"Yes."

"Matilda and I are great friends now, and I have had good reason to be ashamed of my original attitude towards her. I think it was you who put me right."

"Indeed it was not," he said warmly. "I, forsooth! You put yourself right—if you were ever wrong."

"I was wrong. And you—well, you took too high an estimate of me, and that is the surest way of putting people right. You have no idea how much good stuff there is in that child. She is becoming quite a German scholar; and she has read Sesame and Lilies, has been much struck by that quotation from Coventry Patmore, and at the present moment is deep in Heroes. What do you say to that?"
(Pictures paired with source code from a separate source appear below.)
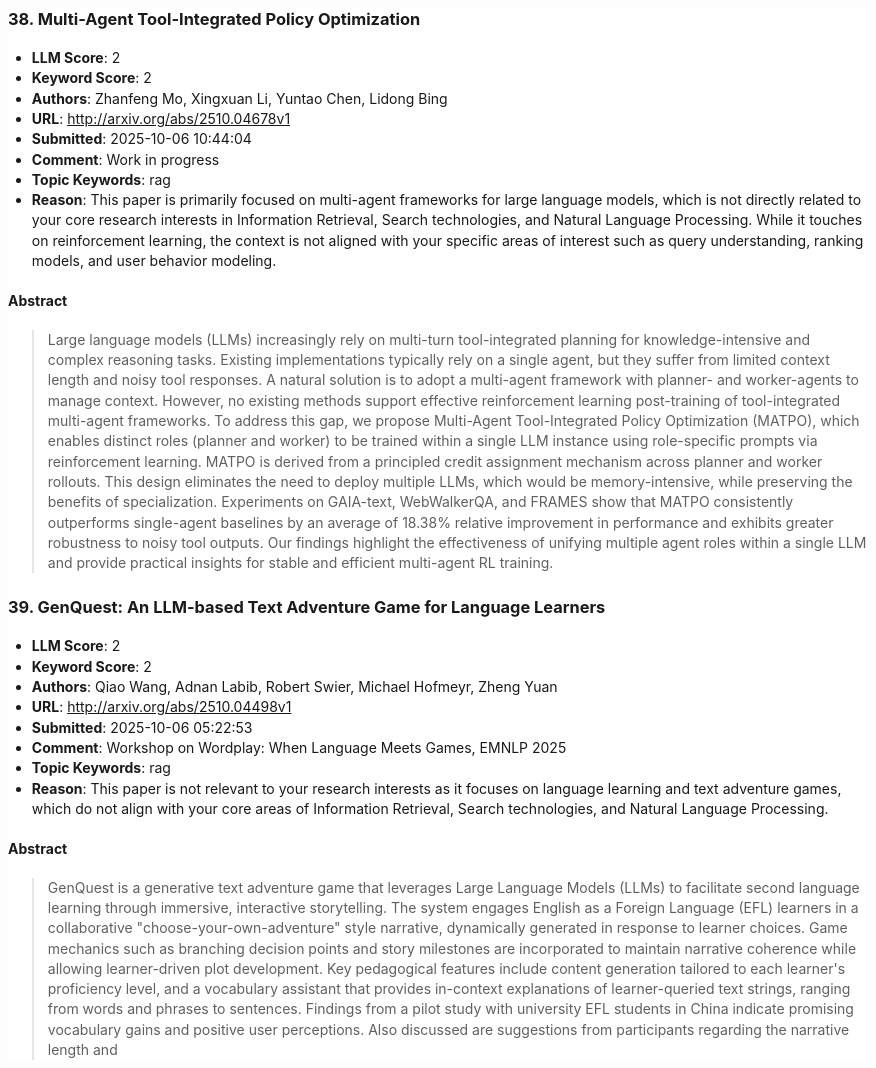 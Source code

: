 ### 38. Multi-Agent Tool-Integrated Policy Optimization

- **LLM Score**: 2
- **Keyword Score**: 2
- **Authors**: Zhanfeng Mo, Xingxuan Li, Yuntao Chen, Lidong Bing
- **URL**: <http://arxiv.org/abs/2510.04678v1>
- **Submitted**: 2025-10-06 10:44:04
- **Comment**: Work in progress
- **Topic Keywords**: rag
- **Reason**: This paper is primarily focused on multi-agent frameworks for large language models, which is not directly related to your core research interests in Information Retrieval, Search technologies, and Natural Language Processing. While it touches on reinforcement learning, the context is not aligned with your specific areas of interest such as query understanding, ranking models, and user behavior modeling.

#### Abstract
> Large language models (LLMs) increasingly rely on multi-turn tool-integrated
planning for knowledge-intensive and complex reasoning tasks. Existing
implementations typically rely on a single agent, but they suffer from limited
context length and noisy tool responses. A natural solution is to adopt a
multi-agent framework with planner- and worker-agents to manage context.
However, no existing methods support effective reinforcement learning
post-training of tool-integrated multi-agent frameworks. To address this gap,
we propose Multi-Agent Tool-Integrated Policy Optimization (MATPO), which
enables distinct roles (planner and worker) to be trained within a single LLM
instance using role-specific prompts via reinforcement learning. MATPO is
derived from a principled credit assignment mechanism across planner and worker
rollouts. This design eliminates the need to deploy multiple LLMs, which would
be memory-intensive, while preserving the benefits of specialization.
Experiments on GAIA-text, WebWalkerQA, and FRAMES show that MATPO consistently
outperforms single-agent baselines by an average of 18.38% relative improvement
in performance and exhibits greater robustness to noisy tool outputs. Our
findings highlight the effectiveness of unifying multiple agent roles within a
single LLM and provide practical insights for stable and efficient multi-agent
RL training.

### 39. GenQuest: An LLM-based Text Adventure Game for Language Learners

- **LLM Score**: 2
- **Keyword Score**: 2
- **Authors**: Qiao Wang, Adnan Labib, Robert Swier, Michael Hofmeyr, Zheng Yuan
- **URL**: <http://arxiv.org/abs/2510.04498v1>
- **Submitted**: 2025-10-06 05:22:53
- **Comment**: Workshop on Wordplay: When Language Meets Games, EMNLP 2025
- **Topic Keywords**: rag
- **Reason**: This paper is not relevant to your research interests as it focuses on language learning and text adventure games, which do not align with your core areas of Information Retrieval, Search technologies, and Natural Language Processing.

#### Abstract
> GenQuest is a generative text adventure game that leverages Large Language
Models (LLMs) to facilitate second language learning through immersive,
interactive storytelling. The system engages English as a Foreign Language
(EFL) learners in a collaborative "choose-your-own-adventure" style narrative,
dynamically generated in response to learner choices. Game mechanics such as
branching decision points and story milestones are incorporated to maintain
narrative coherence while allowing learner-driven plot development. Key
pedagogical features include content generation tailored to each learner's
proficiency level, and a vocabulary assistant that provides in-context
explanations of learner-queried text strings, ranging from words and phrases to
sentences. Findings from a pilot study with university EFL students in China
indicate promising vocabulary gains and positive user perceptions. Also
discussed are suggestions from participants regarding the narrative length and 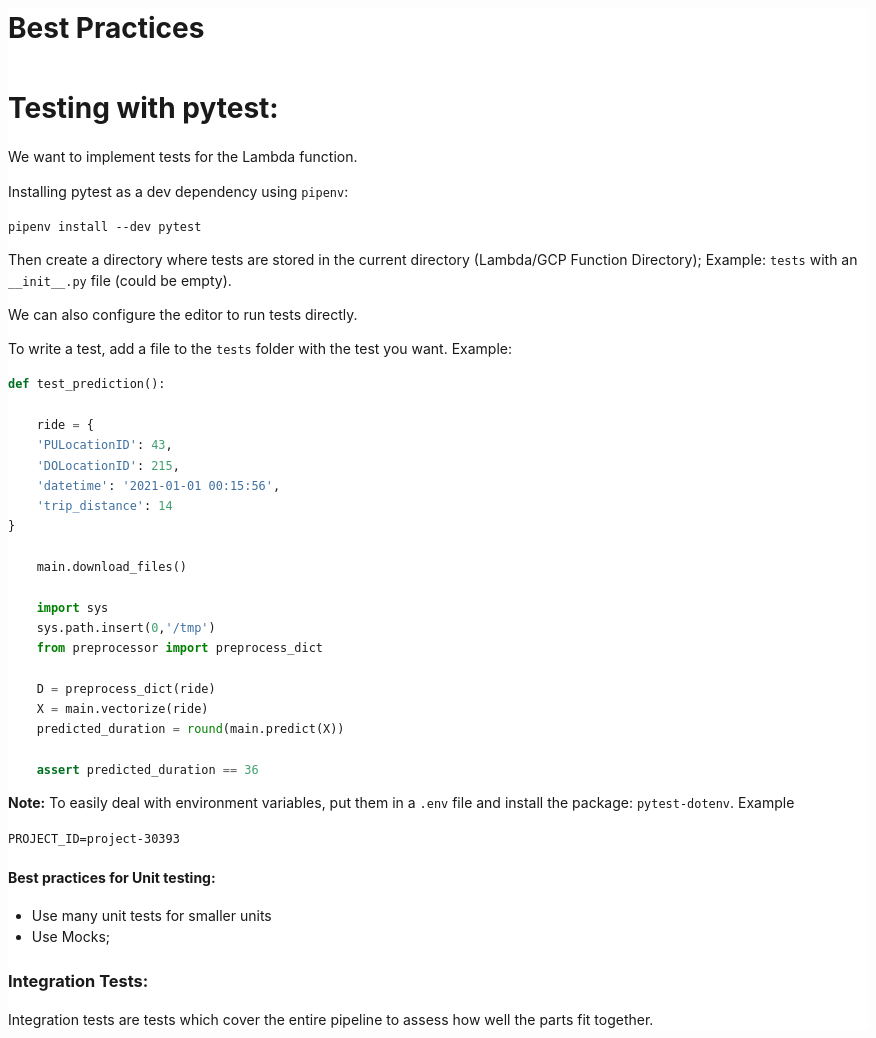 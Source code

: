 # Best Practices

# Testing with pytest:

We want to implement tests for the Lambda function.

Installing pytest as a dev dependency using `pipenv`:
```
pipenv install --dev pytest
```
Then create a directory where tests are stored in the current directory (Lambda/GCP Function Directory); Example: `tests` with an `__init__.py` file (could be empty).

We can also configure the editor to run tests directly.

To write a test, add a file to the `tests` folder with the test you want. Example:
```python
def test_prediction():

    ride = {
    'PULocationID': 43,
    'DOLocationID': 215,
    'datetime': '2021-01-01 00:15:56',
    'trip_distance': 14
}

    main.download_files()

    import sys
    sys.path.insert(0,'/tmp')
    from preprocessor import preprocess_dict

    D = preprocess_dict(ride)
    X = main.vectorize(ride)
    predicted_duration = round(main.predict(X))

    assert predicted_duration == 36
```

**Note:** To easily deal with environment variables, put them in a `.env` file and install the package: `pytest-dotenv`. Example
```
PROJECT_ID=project-30393
```

#### Best practices for Unit testing:

+ Use many unit tests for smaller units
+ Use Mocks; 
### Integration Tests:
Integration tests are tests which cover the entire pipeline to assess how well the parts fit together.

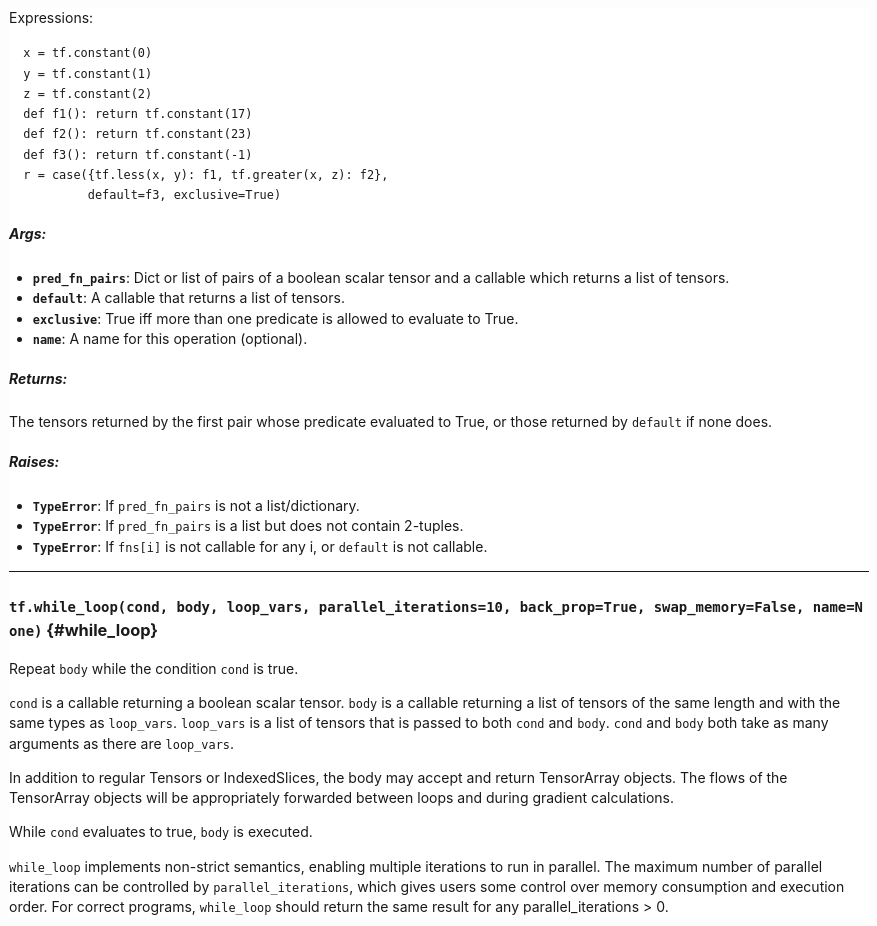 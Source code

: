   Expressions:
  ```
    x = tf.constant(0)
    y = tf.constant(1)
    z = tf.constant(2)
    def f1(): return tf.constant(17)
    def f2(): return tf.constant(23)
    def f3(): return tf.constant(-1)
    r = case({tf.less(x, y): f1, tf.greater(x, z): f2},
             default=f3, exclusive=True)
  ```

##### Args:


*  <b>`pred_fn_pairs`</b>: Dict or list of pairs of a boolean scalar tensor and a
                 callable which returns a list of tensors.
*  <b>`default`</b>: A callable that returns a list of tensors.
*  <b>`exclusive`</b>: True iff more than one predicate is allowed to evaluate to True.
*  <b>`name`</b>: A name for this operation (optional).

##### Returns:

  The tensors returned by the first pair whose predicate evaluated to True, or
  those returned by `default` if none does.

##### Raises:


*  <b>`TypeError`</b>: If `pred_fn_pairs` is not a list/dictionary.
*  <b>`TypeError`</b>: If `pred_fn_pairs` is a list but does not contain 2-tuples.
*  <b>`TypeError`</b>: If `fns[i]` is not callable for any i, or `default` is not
             callable.


- - -

### `tf.while_loop(cond, body, loop_vars, parallel_iterations=10, back_prop=True, swap_memory=False, name=None)` {#while_loop}

Repeat `body` while the condition `cond` is true.

`cond` is a callable returning a boolean scalar tensor. `body` is a callable
returning a list of tensors of the same length and with the same types as
`loop_vars`. `loop_vars` is a list of tensors that is passed to both `cond`
and `body`. `cond` and `body` both take as many arguments as there are
`loop_vars`.

In addition to regular Tensors or IndexedSlices, the body may accept and
return TensorArray objects.  The flows of the TensorArray objects will
be appropriately forwarded between loops and during gradient calculations.

While `cond` evaluates to true, `body` is executed.

`while_loop` implements non-strict semantics, enabling multiple iterations
to run in parallel. The maximum number of parallel iterations can be
controlled by `parallel_iterations`, which gives users some control over
memory consumption and execution order. For correct programs, `while_loop`
should return the same result for any parallel_iterations > 0.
"Score!" he said quietly. "How did she come to know you?"

"Oh, by one of the strange little accidents of life. She has done me a lot of good, too. She is very warm-hearted and impressionable."

There was a lull in the conversation. Across the bare fields came the distant roar of the sea. They were still nearly half a mile from home, and a great longing came upon Mona to tell him about her medical studies. Why had she been such an idiot as to make that promise; and, having made it, why had she never asked her cousin to release her from it? She drew a long breath.

"My dear," said Rachel's voice behind them, "Mr Stuart wants to have a little conversation with you. Well, doctor, I hope Mistress Hamilton is not worse, that you are here just now?"

Mr Stuart's wrongs were avenged.

For one moment Dudley thought of protesting, but the exchange of partners was already effected, and he was forced to submit.